NOTE 12. SUBSEQUENT EVENTS
The Company evaluated subsequent events and transactions
that occurred after the balance sheet date up to the date that the unaudited condensed financial statements were issued. Based upon this
review, other than as described below, the Company did not identify any subsequent events that would have required adjustment or disclosure
in the unaudited condensed financial statements.
On October 4, 2022, the Company and TAMCO entered
into an amendment to the Working Capital Loan (the “Loan Amendment”) in order to increase the aggregate principal amount of
borrowings by the Company to an aggregate principal amount of up to $2,500,000.
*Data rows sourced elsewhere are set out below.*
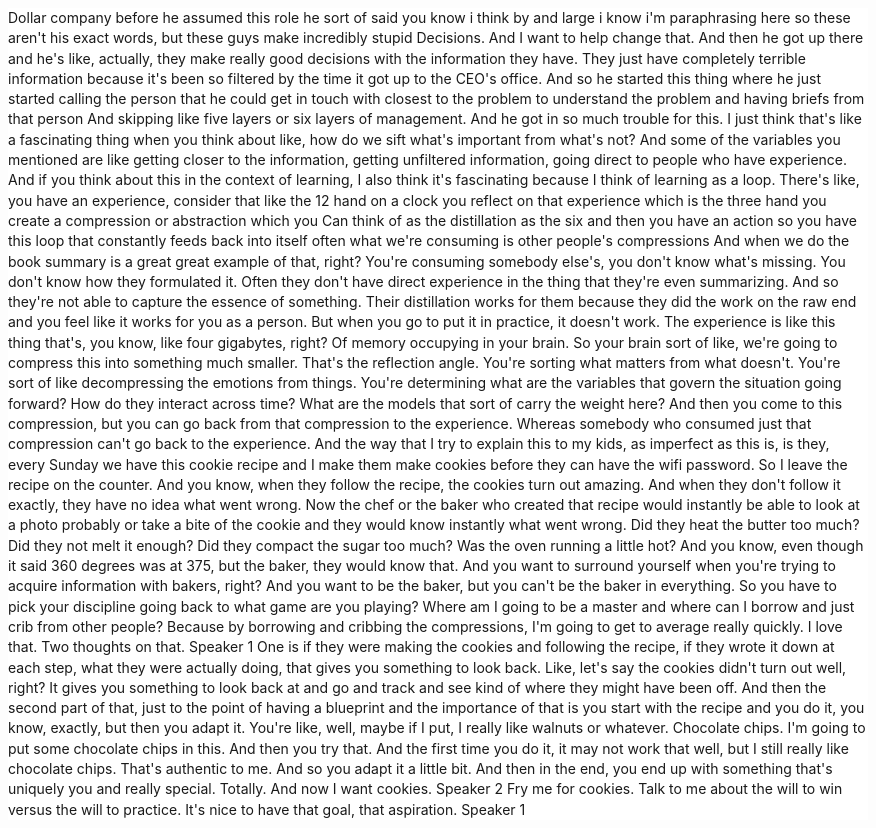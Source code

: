   Dollar company before he assumed this role he sort of said you know i think by and large i know i'm paraphrasing here so these aren't his exact words, but these guys make incredibly stupid Decisions. And I want to help change that. And then he got up there and he's like, actually, they make really good decisions with the information they have. They just have completely terrible information because it's been so filtered by the time it got up to the CEO's office. And so he started this thing where he just started calling the person that he could get in touch with closest to the problem to understand the problem and having briefs from that person And skipping like five layers or six layers of management. And he got in so much trouble for this. I just think that's like a fascinating thing when you think about like, how do we sift what's important from what's not? And some of the variables you mentioned are like getting closer to the information, getting unfiltered information, going direct to people who have experience. And if you think about this in the context of learning, I also think it's fascinating because I think of learning as a loop. There's like, you have an experience, consider that like the 12 hand on a clock you reflect on that experience which is the three hand you create a compression or abstraction which you Can think of as the distillation as the six and then you have an action so you have this loop that constantly feeds back into itself often what we're consuming is other people's compressions And when we do the book summary is a great great example of that, right? You're consuming somebody else's, you don't know what's missing. You don't know how they formulated it. Often they don't have direct experience in the thing that they're even summarizing. And so they're not able to capture the essence of something. Their distillation works for them because they did the work on the raw end and you feel like it works for you as a person. But when you go to put it in practice, it doesn't work. The experience is like this thing that's, you know, like four gigabytes, right? Of memory occupying in your brain. So your brain sort of like, we're going to compress this into something much smaller. That's the reflection angle. You're sorting what matters from what doesn't. You're sort of like decompressing the emotions from things. You're determining what are the variables that govern the situation going forward? How do they interact across time? What are the models that sort of carry the weight here? And then you come to this compression, but you can go back from that compression to the experience. Whereas somebody who consumed just that compression can't go back to the experience. And the way that I try to explain this to my kids, as imperfect as this is, is they, every Sunday we have this cookie recipe and I make them make cookies before they can have the wifi password. So I leave the recipe on the counter. And you know, when they follow the recipe, the cookies turn out amazing. And when they don't follow it exactly, they have no idea what went wrong. Now the chef or the baker who created that recipe would instantly be able to look at a photo probably or take a bite of the cookie and they would know instantly what went wrong. Did they heat the butter too much? Did they not melt it enough? Did they compact the sugar too much? Was the oven running a little hot? And you know, even though it said 360 degrees was at 375, but the baker, they would know that. And you want to surround yourself when you're trying to acquire information with bakers, right? And you want to be the baker, but you can't be the baker in everything. So you have to pick your discipline going back to what game are you playing? Where am I going to be a master and where can I borrow and just crib from other people? Because by borrowing and cribbing the compressions, I'm going to get to average really quickly. I love that. Two thoughts on that.
  Speaker 1
  One is if they were making the cookies and following the recipe, if they wrote it down at each step, what they were actually doing, that gives you something to look back. Like, let's say the cookies didn't turn out well, right? It gives you something to look back at and go and track and see kind of where they might have been off. And then the second part of that, just to the point of having a blueprint and the importance of that is you start with the recipe and you do it, you know, exactly, but then you adapt it. You're like, well, maybe if I put, I really like walnuts or whatever. Chocolate chips. I'm going to put some chocolate chips in this. And then you try that. And the first time you do it, it may not work that well, but I still really like chocolate chips. That's authentic to me. And so you adapt it a little bit. And then in the end, you end up with something that's uniquely you and really special. Totally. And now I want cookies.
  Speaker 2
  Fry me for cookies. Talk to me about the will to win versus the will to practice. It's nice to have that goal, that aspiration.
  Speaker 1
The Loan Amendment also amends the Working Capital
Loan to provide that the maximum portion of the unpaid principal amount of the Working Capital Note that, at TAMCO’s election, may
be converted into warrants to purchase shares of the Company’s common stock upon the consummation of the Company’s initial
business combination shall not exceed $2,000,000.
On October 19, 2022, Nanxi Liu was appointed to the
Company’s board of directors and audit committee.